HP 192 Energy and Society (Parkinson)
Cheap and abundant energy, mostly based on non-renewable fossil fuels, is the basis for our high standard of living. However, our current pattern of energy use is not sustainable from both a supply and environmental perspective. In this seminar, we will discuss the laws of thermodynamics that govern the conversion and conservation and energy. We will then discuss mankind’s past, present and future sources of energy. The technical and political problems associated with societies conversion to renewable energy resources will then be covered.
IU 198 Splitting Water With Sunlight: Towards A Renewable Energy Economy (Parkinson)
This course seeks to introduce incoming freshmen chemistry majors to the excitement of modern chemical research. Students will be first introduced to the basic concepts of chemical research and the current and future state of energy use in the world and its potential effect on the Earth's climate. The students will then work on a research project focused on discovering materials that are capable of splitting water into hydrogen and oxygen using only sunlight. Hydrogen is a clean fuel that, when its stored energy is recovered, results in only water being discharged into the environment.
IU 193 Electricity From The Sun (Sites)
Several aspects of direct conversion of sunlight to electricity on a significant scale will be explored. These will include the amount of solar energy available, the basic concepts of photovoltaic power generation, reasonable cost estimates, comparisons with other energy sources, the amount of land area required, world supplies of the materials needed, and safety and environmental issues.
ME 337 Thermodynamics (Kirkpatrick)
The undergraduate course introduces the fundamental concepts and principles of classical thermodynamics, such as pressure, temperature, energy, work, heat, and entropy, and applies these concepts and principles to power generation systems, and environmental and biologcal systems.
ME 437 Internal Combustion Engines (Olsen)
Application of thermodynamics, heat transfer, and fluid mechanics to internal combustion engines.
ME 463 Building Energy Systems (Hittle)
Comfort, psychrometrics, loads, solar radiation, heating and cooling system design, transport, solar system design, economics.
ME 538 Mechanical Engineering Thermodynamics (Kirkpatrick)
The graduate course reviews the first and second law of thermodynamics and associated concepts. The formulations of entropy generation, exergy, and lost work are introduced and applied to energy systems.
ME 575 Solar and Alternative Energies (Hittle)
Solar radiation, flat-plate collectors, energy storage, space heating and cooling, power generation, applications, simulation.
ME 509 Manufacturing Quality Design and Control (Duff)

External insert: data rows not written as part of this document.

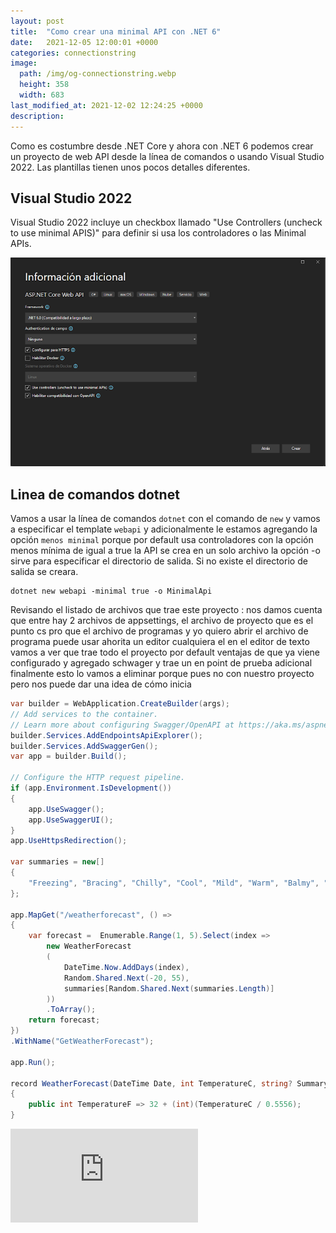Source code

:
```yaml
---
layout: post
title:  "Como crear una minimal API con .NET 6"
date:   2021-12-05 12:00:01 +0000
categories: connectionstring
image:
  path: /img/og-connectionstring.webp
  height: 358
  width: 683
last_modified_at: 2021-12-02 12:24:25 +0000
description: 
---
```



Como es costumbre desde .NET Core y ahora con .NET 6 podemos crear un proyecto de web API desde la línea de comandos o usando Visual Studio 2022. Las plantillas tienen unos pocos detalles diferentes. 

## Visual Studio 2022

Visual Studio 2022 incluye un checkbox llamado "Use Controllers (uncheck to use minimal APIS)" para definir si usa los controladores o las Minimal APIs. 

![Nuevo proyecto de Web API Visual Studio 2022 ](/img/uncheck.png)

## Linea de comandos dotnet

Vamos a usar la línea de comandos `dotnet` con el comando de `new` y vamos a especificar el template `webapi` y adicionalmente le estamos agregando la opción `menos minimal` porque por default usa controladores con la opción menos mínima de igual a true la API se crea en un solo archivo la opción -o sirve para especificar el directorio de salida. Si no existe el directorio de salida se creara.

```
dotnet new webapi -minimal true -o MinimalApi
```

Revisando el listado de archivos que trae este proyecto : nos damos cuenta que entre hay 2 archivos de appsettings, el archivo de proyecto que es el punto cs pro que el archivo de programas y yo quiero abrir el archivo de programa puede usar ahorita un editor cualquiera el en el editor de texto vamos a ver que trae todo el proyecto por default ventajas de que ya viene configurado y agregado schwager y trae un en point de prueba adicional finalmente esto lo vamos a eliminar porque pues no con nuestro proyecto pero nos puede dar una idea de cómo inicia

```cs
var builder = WebApplication.CreateBuilder(args);
// Add services to the container.
// Learn more about configuring Swagger/OpenAPI at https://aka.ms/aspnetcore/swashbuckle
builder.Services.AddEndpointsApiExplorer();
builder.Services.AddSwaggerGen();
var app = builder.Build();

// Configure the HTTP request pipeline.
if (app.Environment.IsDevelopment())
{
    app.UseSwagger();
    app.UseSwaggerUI();
}
app.UseHttpsRedirection();

var summaries = new[]
{
    "Freezing", "Bracing", "Chilly", "Cool", "Mild", "Warm", "Balmy", "Hot", "Sweltering", "Scorching"
};

app.MapGet("/weatherforecast", () =>
{
    var forecast =  Enumerable.Range(1, 5).Select(index =>
        new WeatherForecast
        (
            DateTime.Now.AddDays(index),
            Random.Shared.Next(-20, 55),
            summaries[Random.Shared.Next(summaries.Length)]
        ))
        .ToArray();
    return forecast;
})
.WithName("GetWeatherForecast");

app.Run();

record WeatherForecast(DateTime Date, int TemperatureC, string? Summary)
{
    public int TemperatureF => 32 + (int)(TemperatureC / 0.5556);
}
```


<div class="video-responsive">
<iframe loading="lazy" src="https://www.youtube.com/embed/oNADIPyDam8" frameborder="0" allow="accelerometer; autoplay; encrypted-media; gyroscope; picture-in-picture" allowfullscreen></iframe>
</div>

A major component of the course is a case study group project dealing with determining statistically significant types of failure in concentrating evacuated tube solar collectors in a commercial building solar cooling system and identifying likely underlying causes.
ME 512 Reliability Engineering (Duff)
A capstone component of the course is a case study individual project dealing with determining the failure mechanism and predicting the reliability and longevity of concentrating evacuated tube solar collectors in a commercial building solar cooling system based on seven years of data.

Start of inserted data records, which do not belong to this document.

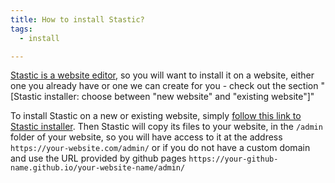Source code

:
 ```yaml
---
title: How to install Stastic?
tags:
  - install

---
```

[Stastic is a website editor](https://www.stastic.net), so you will want to install it on a website, either one you already have or one we can create for you - check out the section "[Stastic installer: choose between "new website" and "existing website"]"

To install Stastic on a new or existing website, simply [follow this link to Stastic installer](https://stastic.net). Then Stastic will copy its files to your website, in the `/admin` folder of your website, so you will have access to it at the address `https://your-website.com/admin/` or if you do not have a custom domain and use the URL provided by github pages  `https://your-github-name.github.io/your-website-name/admin/`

ME 676 Building Energy Design (Hittle)
Design of space heating and cooling systems. Solar thermal electric power systems, inductrial and agricultural process heat.
NS 380 Introduction to Nanoscale Science (Prieto)
The development of new nanostructured materials affects many areas of technology. Students will be introduced to the following topics relevant to clean energy: photovoltaic devices consisting of CdSe tetrapods as well as TiO2 nanostructured films, the synthesis and characterization of high surface area hydrogen storage materials, and nanostructured thermoelectric materials as a route for efficient solar thermal energy utilization.